# How long to stay on puppy food?...and what about the 'people food'?



## godfreygirl143 (Sep 27, 2011)

First, I'm sorry if this has already been asked and answered. I've been searching for almost an hour and it's hard to navigate here when searching....all kinds of posts that don't relate to what I want comes up. With that said....I love this site and it's been very helpful to me.

Now....my question: How long should I keep my 9 month old mini schnauzer/shih tzu on puppy food? She weights about 10 pounds and I think, at her age and breed, she's probably full grown by now. I have her on Blue Buffalo Life Protection Puppy Food now, but just went to the dog food review site and they gave Blue Buffalo Wilderness a FIVE star....what I'm getting only had four. (WHEW....it's SO confusing when wanting to feed the best!) 

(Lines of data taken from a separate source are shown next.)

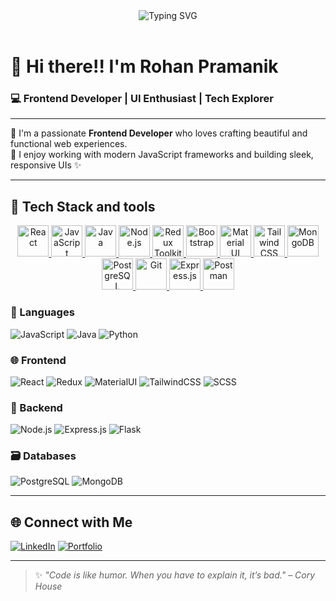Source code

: <div align="center">
  <img src="https://readme-typing-svg.herokuapp.com?font=Source+Code+Pro&size=26&pause=1000&color=36BCF7&center=true&vCenter=true&width=600&height=80&lines=🙏+Welcome+to+my+GitHub+Profile🚀" alt="Typing SVG" />
</div>

<br>



# 👋 Hi there!! I'm **Rohan Pramanik**  
### 💻 Frontend Developer | UI Enthusiast | Tech Explorer

---

🌟 I'm a passionate **Frontend Developer** who loves crafting beautiful and functional web experiences.  
🚀 I enjoy working with modern JavaScript frameworks and building sleek, responsive UIs ✨

---

## 🚀 Tech Stack and tools
<p align="center">
  <a href="https://reactjs.org/" target="_blank">
    <img src="https://img.icons8.com/color/96/react-native.png" alt="React" width="50" height="50"/>
  </a>
  <a href="https://developer.mozilla.org/en-US/docs/Web/JavaScript" target="_blank">
    <img src="https://img.icons8.com/color/96/javascript.png" alt="JavaScript" width="50" height="50"/>
  </a>
  <a href="https://www.java.com/" target="_blank">
    <img src="https://img.icons8.com/color/96/java-coffee-cup-logo.png" alt="Java" width="50" height="50"/>
  </a>
  <a href="https://nodejs.org/" target="_blank">
    <img src="https://img.icons8.com/color/96/nodejs.png" alt="Node.js" width="50" height="50"/>
  </a>
  <a href="https://redux-toolkit.js.org/" target="_blank">
    <img src="https://img.icons8.com/external-tal-revivo-shadow-tal-revivo/96/external-redux-an-open-source-javascript-library-for-managing-application-state-logo-shadow-tal-revivo.png" alt="Redux Toolkit" width="50" height="50"/>
  </a>
  <a href="https://getbootstrap.com/" target="_blank">
    <img src="https://img.icons8.com/color/96/bootstrap.png" alt="Bootstrap" width="50" height="50"/>
  </a>
  <a href="https://mui.com/" target="_blank">
    <img src="https://img.icons8.com/color/96/material-ui.png" alt="Material UI" width="50" height="50"/>
  </a>
  <a href="https://tailwindcss.com/" target="_blank">
    <img src="https://img.icons8.com/color/96/tailwindcss.png" alt="Tailwind CSS" width="50" height="50"/>
  </a>
  <a href="https://www.mongodb.com/" target="_blank">
    <img src="https://img.icons8.com/color/96/mongodb.png" alt="MongoDB" width="50" height="50"/>
  </a>
  <a href="https://www.postgresql.org/" target="_blank">
    <img src="https://img.icons8.com/color/96/postgreesql.png" alt="PostgreSQL" width="50" height="50"/>
  </a>
  <a href="https://git-scm.com/" target="_blank">
    <img src="https://img.icons8.com/color/96/git.png" alt="Git" width="50" height="50"/>
  </a>
  <a href="https://expressjs.com/" target="_blank">
    <img src="https://expressjs.com/images/brand/logotype-light.svg" alt="Express.js" width="50" height="50"/>
  </a>
  <a href="https://www.postman.com/" target="_blank">
    <img src="https://img.icons8.com/external-tal-revivo-color-tal-revivo/96/external-postman-is-the-only-complete-api-development-environment-logo-color-tal-revivo.png" alt="Postman" width="50" height="50"/>
  </a>
</p>


### 🧠 Languages
![JavaScript](https://img.shields.io/badge/-JavaScript-F7DF1E?style=flat&logo=javascript&logoColor=000)
![Java](https://img.shields.io/badge/-Java-007396?style=flat&logo=java&logoColor=white)
![Python](https://img.shields.io/badge/-Python-3776AB?style=flat&logo=python&logoColor=white)

### 🌐 Frontend
![React](https://img.shields.io/badge/-React-61DAFB?style=flat&logo=react&logoColor=black)
![Redux](https://img.shields.io/badge/-Redux-764ABC?style=flat&logo=redux&logoColor=white)
![MaterialUI](https://img.shields.io/badge/-MaterialUI-0081CB?style=flat&logo=mui&logoColor=white)
![TailwindCSS](https://img.shields.io/badge/-TailwindCSS-38B2AC?style=flat&logo=tailwind-css&logoColor=white)
![SCSS](https://img.shields.io/badge/-SCSS-CC6699?style=flat&logo=sass&logoColor=white)

### 🔧 Backend
![Node.js](https://img.shields.io/badge/-Node.js-339933?style=flat&logo=node.js&logoColor=white)
![Express.js](https://img.shields.io/badge/-Express.js-000000?style=flat&logo=express&logoColor=white)
![Flask](https://img.shields.io/badge/-Flask-000000?style=flat&logo=flask&logoColor=white)

### 🗃️ Databases
![PostgreSQL](https://img.shields.io/badge/-PostgreSQL-336791?style=flat&logo=postgresql&logoColor=white)
![MongoDB](https://img.shields.io/badge/-MongoDB-47A248?style=flat&logo=mongodb&logoColor=white)

---

## 🌐 Connect with Me

[![LinkedIn](https://img.shields.io/badge/-LinkedIn-0077B5?style=flat&logo=linkedin&logoColor=white)](https://www.linkedin.com/in/rohan-pramanik/)
[![Portfolio](https://img.shields.io/badge/-Portfolio-black?style=flat&logo=internet-explorer&logoColor=white)](#) <!-- update this with your site if you have one -->

---

> ✨ *"Code is like humor. When you have to explain it, it’s bad." – Cory House*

I also give her mashed, cooked sweet potato about once a week and some canned pumpkin when her stool looks harder to me...calves liver when I eat it....cooked brown rice...you get my drift. I always look online to see what they can and cannot eat.

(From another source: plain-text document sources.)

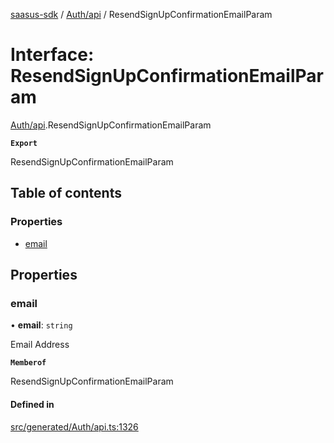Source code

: [saasus-sdk](../README.md) / [Auth/api](../modules/Auth_api.md) / ResendSignUpConfirmationEmailParam

# Interface: ResendSignUpConfirmationEmailParam

[Auth/api](../modules/Auth_api.md).ResendSignUpConfirmationEmailParam

**`Export`**

ResendSignUpConfirmationEmailParam

## Table of contents

### Properties

- [email](Auth_api.ResendSignUpConfirmationEmailParam.md#email)

## Properties

### email

• **email**: `string`

Email Address

**`Memberof`**

ResendSignUpConfirmationEmailParam

#### Defined in

[src/generated/Auth/api.ts:1326](https://github.com/saasus-platform/saasus-sdk-javascript/blob/2c78b0a/src/generated/Auth/api.ts#L1326)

Any tips here? Puppy or adult now? Stop the "human food"....my neighbor says I should never give her ANY human food....is she right???


----------



## Kathyy (Jun 15, 2008)

Thumbs up on unseasoned people food - when you are watching how much fat and whether or not it has something dangerous for dogs or not in it! Emphasize the meaty stuff, not the grains and veggies though.
http://www.dogaware.com/diet/freshfoods.html

I wouldn't be so concerned with stars, that puppy food is just fine. The other gets 5 stars because it is grain free and many dogs are just fine on grainy food.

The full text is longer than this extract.